● **PROBLEM TO SOLVE**: The lines from the top of the listing through the one containing "## Contexto do problema" are to be retyped exactly, with no other lines.

● **GIVEN RECORDS**:
------------------------------------------------
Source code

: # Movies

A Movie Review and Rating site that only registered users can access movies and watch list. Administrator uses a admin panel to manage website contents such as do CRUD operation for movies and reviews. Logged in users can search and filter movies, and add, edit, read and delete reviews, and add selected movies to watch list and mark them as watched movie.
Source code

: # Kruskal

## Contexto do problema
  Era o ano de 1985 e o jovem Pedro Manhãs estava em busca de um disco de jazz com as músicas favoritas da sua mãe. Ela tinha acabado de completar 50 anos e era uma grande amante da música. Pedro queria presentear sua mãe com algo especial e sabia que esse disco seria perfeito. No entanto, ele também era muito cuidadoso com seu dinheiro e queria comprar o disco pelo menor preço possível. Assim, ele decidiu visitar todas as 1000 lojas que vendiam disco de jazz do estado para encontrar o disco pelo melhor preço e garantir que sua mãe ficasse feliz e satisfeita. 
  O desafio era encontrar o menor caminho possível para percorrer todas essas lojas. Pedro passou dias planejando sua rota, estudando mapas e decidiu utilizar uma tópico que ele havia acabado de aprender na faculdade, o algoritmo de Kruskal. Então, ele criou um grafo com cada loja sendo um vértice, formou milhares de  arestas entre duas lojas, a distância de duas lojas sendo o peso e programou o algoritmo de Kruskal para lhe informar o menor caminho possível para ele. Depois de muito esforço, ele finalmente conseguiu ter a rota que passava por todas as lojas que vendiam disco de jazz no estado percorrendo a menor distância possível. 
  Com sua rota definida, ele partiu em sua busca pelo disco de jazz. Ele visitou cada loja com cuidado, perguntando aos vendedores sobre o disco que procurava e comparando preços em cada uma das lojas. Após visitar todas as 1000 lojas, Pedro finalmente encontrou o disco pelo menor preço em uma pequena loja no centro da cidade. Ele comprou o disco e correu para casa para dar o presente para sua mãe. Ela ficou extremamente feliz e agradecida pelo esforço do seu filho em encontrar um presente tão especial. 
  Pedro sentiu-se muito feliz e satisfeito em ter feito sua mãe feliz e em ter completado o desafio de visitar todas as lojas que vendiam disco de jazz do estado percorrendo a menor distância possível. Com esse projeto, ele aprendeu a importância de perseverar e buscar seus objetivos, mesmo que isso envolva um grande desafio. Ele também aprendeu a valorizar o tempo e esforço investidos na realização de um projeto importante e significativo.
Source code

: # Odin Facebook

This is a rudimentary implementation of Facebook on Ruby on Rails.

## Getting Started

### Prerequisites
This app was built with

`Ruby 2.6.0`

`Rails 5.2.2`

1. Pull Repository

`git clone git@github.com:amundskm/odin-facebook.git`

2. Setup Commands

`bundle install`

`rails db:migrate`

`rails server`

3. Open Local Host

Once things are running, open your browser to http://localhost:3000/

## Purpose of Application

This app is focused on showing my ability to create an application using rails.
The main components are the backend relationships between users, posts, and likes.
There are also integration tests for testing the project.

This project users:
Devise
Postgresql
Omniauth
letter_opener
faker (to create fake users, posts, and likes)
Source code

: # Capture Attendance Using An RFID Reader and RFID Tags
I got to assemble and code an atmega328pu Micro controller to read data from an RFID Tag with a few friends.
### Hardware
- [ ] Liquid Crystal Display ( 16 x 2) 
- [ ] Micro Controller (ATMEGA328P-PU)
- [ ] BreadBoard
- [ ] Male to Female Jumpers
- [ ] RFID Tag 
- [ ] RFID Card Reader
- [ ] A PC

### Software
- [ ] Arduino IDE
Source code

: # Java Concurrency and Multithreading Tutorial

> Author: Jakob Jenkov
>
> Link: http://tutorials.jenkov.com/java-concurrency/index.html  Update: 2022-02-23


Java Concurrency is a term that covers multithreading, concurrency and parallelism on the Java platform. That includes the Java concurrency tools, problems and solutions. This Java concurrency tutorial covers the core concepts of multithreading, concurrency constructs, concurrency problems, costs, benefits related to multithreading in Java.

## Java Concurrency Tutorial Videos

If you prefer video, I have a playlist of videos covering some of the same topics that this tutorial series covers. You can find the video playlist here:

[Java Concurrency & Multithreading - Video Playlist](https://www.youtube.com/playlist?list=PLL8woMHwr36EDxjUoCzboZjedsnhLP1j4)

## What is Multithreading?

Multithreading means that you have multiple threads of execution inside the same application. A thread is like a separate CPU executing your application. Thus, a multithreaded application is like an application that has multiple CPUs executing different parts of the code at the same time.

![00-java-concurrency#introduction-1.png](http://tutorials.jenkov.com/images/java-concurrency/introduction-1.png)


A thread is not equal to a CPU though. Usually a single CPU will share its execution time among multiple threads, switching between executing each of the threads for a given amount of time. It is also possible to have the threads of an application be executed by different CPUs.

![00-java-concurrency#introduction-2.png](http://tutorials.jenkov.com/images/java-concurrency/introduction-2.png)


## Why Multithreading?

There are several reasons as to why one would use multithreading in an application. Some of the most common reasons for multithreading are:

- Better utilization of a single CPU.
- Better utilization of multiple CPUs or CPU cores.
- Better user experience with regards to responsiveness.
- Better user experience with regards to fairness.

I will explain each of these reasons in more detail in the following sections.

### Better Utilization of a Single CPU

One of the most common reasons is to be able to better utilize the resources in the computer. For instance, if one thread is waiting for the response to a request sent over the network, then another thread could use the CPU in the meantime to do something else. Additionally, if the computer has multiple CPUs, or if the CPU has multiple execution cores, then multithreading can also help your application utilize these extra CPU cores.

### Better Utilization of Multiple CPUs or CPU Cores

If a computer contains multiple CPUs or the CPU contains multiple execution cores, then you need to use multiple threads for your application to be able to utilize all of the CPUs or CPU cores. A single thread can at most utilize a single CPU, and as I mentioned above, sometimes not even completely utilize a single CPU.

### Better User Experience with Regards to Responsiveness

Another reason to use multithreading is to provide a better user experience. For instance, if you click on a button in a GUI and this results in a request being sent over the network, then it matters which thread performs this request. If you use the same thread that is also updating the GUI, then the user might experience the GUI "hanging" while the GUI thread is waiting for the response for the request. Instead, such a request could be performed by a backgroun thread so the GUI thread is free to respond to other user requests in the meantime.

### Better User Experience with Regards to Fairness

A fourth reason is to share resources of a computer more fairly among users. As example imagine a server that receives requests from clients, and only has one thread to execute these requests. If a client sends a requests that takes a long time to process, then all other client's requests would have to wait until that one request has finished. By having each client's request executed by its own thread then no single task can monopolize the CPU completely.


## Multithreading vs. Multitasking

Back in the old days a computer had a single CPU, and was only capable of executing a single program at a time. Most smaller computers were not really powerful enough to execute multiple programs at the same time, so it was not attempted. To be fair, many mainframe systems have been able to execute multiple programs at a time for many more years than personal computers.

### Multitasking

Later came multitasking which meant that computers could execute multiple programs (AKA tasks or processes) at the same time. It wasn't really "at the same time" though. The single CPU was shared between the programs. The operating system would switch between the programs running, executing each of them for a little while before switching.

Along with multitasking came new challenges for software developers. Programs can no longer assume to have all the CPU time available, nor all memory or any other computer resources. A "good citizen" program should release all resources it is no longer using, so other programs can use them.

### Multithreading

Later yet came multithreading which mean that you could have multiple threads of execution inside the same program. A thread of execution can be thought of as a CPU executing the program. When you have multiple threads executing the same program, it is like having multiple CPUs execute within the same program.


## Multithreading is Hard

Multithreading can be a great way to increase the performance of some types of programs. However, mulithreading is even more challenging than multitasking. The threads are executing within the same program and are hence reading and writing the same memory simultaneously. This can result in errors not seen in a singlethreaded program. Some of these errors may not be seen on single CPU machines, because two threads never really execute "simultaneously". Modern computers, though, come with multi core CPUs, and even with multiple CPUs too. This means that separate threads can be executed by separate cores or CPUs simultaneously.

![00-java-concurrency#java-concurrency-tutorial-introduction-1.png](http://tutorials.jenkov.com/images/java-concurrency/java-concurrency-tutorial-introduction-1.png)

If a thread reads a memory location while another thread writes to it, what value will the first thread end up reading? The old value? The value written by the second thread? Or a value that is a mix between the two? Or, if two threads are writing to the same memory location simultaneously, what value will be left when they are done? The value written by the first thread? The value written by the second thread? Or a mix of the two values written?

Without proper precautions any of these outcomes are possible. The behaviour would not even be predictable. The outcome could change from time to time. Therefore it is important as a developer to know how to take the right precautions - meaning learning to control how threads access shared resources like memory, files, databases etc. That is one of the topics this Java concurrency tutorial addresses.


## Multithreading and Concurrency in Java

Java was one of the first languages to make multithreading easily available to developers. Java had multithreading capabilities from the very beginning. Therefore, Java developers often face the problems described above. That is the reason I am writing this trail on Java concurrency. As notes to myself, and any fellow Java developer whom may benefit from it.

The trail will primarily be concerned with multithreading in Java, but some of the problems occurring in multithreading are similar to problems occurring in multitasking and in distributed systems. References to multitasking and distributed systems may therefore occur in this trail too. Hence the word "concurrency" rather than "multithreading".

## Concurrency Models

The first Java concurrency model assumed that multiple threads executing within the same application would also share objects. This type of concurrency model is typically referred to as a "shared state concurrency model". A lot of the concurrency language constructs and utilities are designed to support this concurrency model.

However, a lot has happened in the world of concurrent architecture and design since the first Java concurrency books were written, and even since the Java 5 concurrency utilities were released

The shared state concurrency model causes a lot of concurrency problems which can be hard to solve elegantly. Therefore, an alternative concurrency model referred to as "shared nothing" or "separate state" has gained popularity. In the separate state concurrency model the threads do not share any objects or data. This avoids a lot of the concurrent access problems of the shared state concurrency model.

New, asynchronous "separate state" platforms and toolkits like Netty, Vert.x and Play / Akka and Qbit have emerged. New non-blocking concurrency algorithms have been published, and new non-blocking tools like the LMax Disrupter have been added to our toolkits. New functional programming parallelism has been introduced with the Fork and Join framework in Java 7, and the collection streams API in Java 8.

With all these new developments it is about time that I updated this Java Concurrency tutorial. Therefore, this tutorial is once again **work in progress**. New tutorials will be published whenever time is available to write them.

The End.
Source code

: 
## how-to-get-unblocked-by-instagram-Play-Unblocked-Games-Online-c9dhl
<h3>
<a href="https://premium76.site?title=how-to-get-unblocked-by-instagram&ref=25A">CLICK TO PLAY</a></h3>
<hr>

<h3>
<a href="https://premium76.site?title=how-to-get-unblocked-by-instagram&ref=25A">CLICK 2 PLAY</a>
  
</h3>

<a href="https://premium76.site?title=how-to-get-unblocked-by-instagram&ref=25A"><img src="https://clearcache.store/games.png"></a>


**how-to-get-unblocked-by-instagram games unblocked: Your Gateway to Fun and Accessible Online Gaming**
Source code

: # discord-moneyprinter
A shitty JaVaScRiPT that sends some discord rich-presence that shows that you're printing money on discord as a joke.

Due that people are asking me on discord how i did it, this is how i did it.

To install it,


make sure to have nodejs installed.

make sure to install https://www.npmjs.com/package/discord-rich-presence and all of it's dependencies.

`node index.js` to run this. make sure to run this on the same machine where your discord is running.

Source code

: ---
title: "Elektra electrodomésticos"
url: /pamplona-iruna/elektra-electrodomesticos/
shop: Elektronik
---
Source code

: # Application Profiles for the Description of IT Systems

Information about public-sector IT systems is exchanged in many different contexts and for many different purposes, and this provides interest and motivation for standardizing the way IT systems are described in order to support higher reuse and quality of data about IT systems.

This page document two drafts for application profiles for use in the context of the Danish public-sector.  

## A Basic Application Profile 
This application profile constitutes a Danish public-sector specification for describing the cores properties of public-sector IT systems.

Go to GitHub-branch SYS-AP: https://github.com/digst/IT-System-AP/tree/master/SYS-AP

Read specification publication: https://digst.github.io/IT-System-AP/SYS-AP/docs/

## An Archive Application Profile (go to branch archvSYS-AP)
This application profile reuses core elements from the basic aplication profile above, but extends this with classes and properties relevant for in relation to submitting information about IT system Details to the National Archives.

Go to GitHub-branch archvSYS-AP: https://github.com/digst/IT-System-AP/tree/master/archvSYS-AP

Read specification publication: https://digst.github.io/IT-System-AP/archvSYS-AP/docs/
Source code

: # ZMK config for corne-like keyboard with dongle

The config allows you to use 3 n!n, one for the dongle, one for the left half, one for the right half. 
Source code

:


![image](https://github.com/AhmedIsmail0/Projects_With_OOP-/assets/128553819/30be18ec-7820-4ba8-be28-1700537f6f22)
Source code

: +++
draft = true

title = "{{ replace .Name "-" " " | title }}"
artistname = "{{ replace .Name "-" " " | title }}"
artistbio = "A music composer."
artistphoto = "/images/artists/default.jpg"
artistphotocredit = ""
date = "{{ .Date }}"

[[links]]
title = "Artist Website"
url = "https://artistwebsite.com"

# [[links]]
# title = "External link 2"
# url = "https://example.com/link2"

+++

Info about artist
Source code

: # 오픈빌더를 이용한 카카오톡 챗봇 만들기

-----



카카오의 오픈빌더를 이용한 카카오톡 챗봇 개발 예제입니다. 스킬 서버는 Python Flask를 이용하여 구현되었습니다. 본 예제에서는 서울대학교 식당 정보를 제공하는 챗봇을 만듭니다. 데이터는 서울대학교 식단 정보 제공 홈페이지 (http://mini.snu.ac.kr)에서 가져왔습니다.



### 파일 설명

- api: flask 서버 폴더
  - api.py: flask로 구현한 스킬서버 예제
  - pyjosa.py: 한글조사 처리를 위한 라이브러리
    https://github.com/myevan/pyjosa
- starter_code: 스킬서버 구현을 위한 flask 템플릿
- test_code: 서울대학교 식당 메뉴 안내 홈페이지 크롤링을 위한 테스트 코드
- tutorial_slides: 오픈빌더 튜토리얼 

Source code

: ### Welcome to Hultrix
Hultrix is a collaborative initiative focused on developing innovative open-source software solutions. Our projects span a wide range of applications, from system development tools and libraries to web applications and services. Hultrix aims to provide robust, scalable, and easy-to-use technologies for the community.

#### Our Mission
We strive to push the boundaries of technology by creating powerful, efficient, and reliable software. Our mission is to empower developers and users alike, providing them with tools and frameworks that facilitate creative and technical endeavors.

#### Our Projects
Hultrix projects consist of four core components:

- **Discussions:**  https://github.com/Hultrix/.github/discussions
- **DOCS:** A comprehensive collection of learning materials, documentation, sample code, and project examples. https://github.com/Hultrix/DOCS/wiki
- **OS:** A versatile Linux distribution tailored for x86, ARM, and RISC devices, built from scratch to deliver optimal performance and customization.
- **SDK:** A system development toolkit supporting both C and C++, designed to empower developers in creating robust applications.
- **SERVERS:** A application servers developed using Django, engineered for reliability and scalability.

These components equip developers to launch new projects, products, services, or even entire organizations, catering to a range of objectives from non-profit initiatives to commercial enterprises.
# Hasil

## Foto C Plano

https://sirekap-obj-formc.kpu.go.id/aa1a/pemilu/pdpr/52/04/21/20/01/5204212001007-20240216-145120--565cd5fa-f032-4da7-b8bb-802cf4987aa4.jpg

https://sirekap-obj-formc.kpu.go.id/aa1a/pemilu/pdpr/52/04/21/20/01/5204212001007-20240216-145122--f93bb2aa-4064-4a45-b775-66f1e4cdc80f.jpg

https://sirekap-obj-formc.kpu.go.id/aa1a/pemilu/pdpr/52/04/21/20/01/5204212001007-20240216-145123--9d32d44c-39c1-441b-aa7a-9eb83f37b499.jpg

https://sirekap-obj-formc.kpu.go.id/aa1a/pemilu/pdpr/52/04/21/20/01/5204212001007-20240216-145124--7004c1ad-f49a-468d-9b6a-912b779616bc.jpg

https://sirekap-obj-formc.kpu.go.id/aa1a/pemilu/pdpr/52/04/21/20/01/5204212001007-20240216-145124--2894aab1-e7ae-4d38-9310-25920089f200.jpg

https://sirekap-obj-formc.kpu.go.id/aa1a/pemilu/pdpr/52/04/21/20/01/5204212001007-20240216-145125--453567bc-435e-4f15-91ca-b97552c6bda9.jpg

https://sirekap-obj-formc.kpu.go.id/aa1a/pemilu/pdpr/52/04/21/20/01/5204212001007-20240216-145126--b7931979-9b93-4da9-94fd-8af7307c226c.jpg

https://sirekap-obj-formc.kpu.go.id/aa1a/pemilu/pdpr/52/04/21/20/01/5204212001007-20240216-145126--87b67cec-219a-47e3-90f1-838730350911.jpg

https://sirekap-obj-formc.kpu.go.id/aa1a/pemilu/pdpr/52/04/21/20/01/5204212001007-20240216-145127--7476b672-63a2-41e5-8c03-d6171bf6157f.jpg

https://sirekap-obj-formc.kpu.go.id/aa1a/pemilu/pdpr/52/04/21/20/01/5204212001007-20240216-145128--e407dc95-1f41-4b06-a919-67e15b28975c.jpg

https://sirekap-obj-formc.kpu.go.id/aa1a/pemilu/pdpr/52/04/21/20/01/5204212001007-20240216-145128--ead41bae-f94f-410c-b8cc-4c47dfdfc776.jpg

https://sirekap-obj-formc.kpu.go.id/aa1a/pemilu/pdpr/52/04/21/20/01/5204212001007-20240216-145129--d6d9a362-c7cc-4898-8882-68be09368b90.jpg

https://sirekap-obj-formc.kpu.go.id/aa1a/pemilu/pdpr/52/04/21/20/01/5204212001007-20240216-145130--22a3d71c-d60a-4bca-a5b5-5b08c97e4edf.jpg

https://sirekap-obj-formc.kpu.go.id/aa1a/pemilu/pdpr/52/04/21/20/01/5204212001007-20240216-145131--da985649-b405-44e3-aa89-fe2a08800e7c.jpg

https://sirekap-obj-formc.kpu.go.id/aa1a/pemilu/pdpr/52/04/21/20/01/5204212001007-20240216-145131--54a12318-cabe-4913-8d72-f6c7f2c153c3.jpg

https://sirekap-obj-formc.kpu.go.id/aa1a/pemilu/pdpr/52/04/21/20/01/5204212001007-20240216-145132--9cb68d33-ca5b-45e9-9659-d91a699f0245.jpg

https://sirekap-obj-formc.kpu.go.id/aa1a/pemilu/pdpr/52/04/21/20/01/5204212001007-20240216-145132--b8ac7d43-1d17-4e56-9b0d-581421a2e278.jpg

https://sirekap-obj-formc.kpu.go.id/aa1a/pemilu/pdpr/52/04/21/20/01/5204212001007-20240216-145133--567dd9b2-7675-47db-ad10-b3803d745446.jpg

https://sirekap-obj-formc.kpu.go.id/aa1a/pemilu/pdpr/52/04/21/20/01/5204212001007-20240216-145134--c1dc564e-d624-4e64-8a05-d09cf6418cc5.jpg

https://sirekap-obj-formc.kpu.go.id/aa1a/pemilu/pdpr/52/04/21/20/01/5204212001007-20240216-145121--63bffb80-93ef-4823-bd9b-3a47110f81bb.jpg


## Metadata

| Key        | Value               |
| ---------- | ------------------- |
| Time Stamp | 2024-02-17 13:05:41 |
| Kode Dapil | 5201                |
------------------------------------------------
● **TASK ANSWER**:
Source code

: # Movies

A Movie Review and Rating site that only registered users can access movies and watch list. Administrator uses a admin panel to manage website contents such as do CRUD operation for movies and reviews. Logged in users can search and filter movies, and add, edit, read and delete reviews, and add selected movies to watch list and mark them as watched movie.
Source code

: # Kruskal

## Contexto do problema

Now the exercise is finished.